In concreto, si chiede ai Paesi ricchi di mettere a disposizione capitali per iniziare un vero sviluppo economico nei Paesi poveri e far acquistare a quei cittadini qualifiche professionali e competenze scientifiche (n.150), senza che tali interventi comportino ingerenza nella situazione politica di tali comunità (n.159).
Squilibrio tra aumento della popolazione e mezzi di sussistenza
Il Papa ricorda che Dio, nella sua bontà e sapienza, ha diffuso nella natura risorse inesauribili e ha dato agli uomini intelligenza per creare gli strumenti idonei per portare tali risorse a vantaggio di tutti; pertanto, le soluzioni per risolvere tale squilibrio si devono ricercare secondo i dettami della retta ragione e non in espedienti che offendono l’ordine morale, come quelle che non rispettano le leggi naturali della trasmissione della vita e i diritti della famiglia (nn176 e 1800).
Suggerimenti di carattere pastorale
- La quarta parte dell’Enciclica (nn 197 – 238) ha un carattere soprattutto pastorale. Di fronte alle ideologie che “dell’uomo considerano solo alcuni aspetti e spesso i meno profondi” (n.198), Giovanni XXIII esalta la Dottrina sociale della Chiesa e si auspica che tale insegnamento venga sempre meglio conosciuto e insegnato, istituendo corsi ordinari di tale disciplina nei seminari e nelle scuole cattoliche di ogni grado, e che venga inserito anche nei programmi di istruzione religiosa nelle parrocchie e nelle associazioni dei laici (n.206).
- Tale insegnamento però deve tradursi anche nella pratica: soprattutto è compito dei laici operare tale mediazione, sapendo conciliare la loro attività professionale con un’intensa vita interiore (n. 214).
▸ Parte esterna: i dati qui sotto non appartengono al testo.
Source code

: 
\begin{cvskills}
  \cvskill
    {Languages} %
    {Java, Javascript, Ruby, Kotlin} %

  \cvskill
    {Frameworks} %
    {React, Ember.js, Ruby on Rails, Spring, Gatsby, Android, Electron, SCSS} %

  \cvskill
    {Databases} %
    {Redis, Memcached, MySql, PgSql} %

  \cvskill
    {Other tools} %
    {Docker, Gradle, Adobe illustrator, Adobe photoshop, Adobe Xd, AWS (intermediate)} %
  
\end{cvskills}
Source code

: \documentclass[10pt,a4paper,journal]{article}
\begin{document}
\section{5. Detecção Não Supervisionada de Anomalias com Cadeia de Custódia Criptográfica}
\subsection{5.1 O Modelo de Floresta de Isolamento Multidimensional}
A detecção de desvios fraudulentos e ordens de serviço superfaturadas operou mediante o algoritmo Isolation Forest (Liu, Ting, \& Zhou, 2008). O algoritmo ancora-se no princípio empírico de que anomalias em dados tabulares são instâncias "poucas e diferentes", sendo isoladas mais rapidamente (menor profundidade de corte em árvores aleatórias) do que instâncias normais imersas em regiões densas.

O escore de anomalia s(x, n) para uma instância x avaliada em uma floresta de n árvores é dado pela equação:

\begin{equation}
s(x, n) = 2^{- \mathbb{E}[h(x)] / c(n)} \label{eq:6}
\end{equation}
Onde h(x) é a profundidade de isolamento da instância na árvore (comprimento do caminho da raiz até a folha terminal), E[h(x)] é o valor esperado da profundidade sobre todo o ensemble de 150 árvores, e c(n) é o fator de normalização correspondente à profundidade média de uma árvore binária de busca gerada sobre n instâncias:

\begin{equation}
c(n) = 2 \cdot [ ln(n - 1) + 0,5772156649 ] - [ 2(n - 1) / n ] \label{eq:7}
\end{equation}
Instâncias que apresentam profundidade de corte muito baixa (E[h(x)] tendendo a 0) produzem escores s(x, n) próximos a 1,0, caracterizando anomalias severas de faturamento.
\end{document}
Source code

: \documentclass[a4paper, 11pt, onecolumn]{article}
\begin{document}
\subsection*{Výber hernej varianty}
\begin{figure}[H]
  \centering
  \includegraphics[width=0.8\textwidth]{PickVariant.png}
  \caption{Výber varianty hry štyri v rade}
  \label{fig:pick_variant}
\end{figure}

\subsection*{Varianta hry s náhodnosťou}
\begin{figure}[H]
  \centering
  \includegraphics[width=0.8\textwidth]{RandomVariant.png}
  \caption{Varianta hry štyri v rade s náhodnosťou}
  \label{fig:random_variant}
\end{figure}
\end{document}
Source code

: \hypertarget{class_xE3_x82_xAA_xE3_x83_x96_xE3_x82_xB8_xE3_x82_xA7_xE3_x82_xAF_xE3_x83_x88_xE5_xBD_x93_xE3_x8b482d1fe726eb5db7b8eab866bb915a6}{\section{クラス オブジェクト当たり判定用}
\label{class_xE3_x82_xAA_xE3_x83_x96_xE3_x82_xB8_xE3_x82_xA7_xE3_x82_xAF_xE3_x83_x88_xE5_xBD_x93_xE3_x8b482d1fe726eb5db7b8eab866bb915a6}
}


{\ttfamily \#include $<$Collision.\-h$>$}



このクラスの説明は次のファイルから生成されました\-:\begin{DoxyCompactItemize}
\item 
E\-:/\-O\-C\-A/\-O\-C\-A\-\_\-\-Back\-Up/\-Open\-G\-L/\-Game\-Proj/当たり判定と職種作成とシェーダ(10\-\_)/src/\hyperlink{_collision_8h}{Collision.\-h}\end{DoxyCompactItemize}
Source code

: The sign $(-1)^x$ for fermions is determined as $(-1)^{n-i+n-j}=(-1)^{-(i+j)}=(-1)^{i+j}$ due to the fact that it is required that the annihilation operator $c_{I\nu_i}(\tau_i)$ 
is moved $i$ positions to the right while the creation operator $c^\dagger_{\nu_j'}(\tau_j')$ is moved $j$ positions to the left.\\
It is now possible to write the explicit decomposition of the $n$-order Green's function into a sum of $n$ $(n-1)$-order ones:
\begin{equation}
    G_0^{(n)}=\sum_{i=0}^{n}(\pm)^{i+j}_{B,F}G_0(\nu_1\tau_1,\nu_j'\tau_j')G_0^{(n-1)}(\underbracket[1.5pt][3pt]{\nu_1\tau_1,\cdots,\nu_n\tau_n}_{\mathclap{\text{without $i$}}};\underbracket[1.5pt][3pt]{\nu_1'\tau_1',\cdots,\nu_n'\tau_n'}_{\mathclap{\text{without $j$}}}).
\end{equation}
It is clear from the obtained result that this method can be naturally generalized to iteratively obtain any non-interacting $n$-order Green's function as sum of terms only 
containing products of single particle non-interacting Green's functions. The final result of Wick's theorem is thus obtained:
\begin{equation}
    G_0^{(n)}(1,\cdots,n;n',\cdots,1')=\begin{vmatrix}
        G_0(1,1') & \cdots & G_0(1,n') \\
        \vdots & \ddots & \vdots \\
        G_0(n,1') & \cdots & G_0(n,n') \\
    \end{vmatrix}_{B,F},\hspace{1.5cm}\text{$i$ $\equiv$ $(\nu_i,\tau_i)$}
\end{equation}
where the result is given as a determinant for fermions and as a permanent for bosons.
Il Papa suggerisce anche una metodologia pratica di azione; essa, per essere efficace deve svilupparsi in tre momenti: “vedere, giudicare e agire” (n.217).
- La Mater et magistra termina ricordando a tutti il dovere di realizzare, ciascuno per la sua parte, il Regno del Redentore sulla terra; solo così la convivenza umana sarà ricomposta nell’ordine e “tutte le genti godranno prosperità, letizia e pace” (n.241).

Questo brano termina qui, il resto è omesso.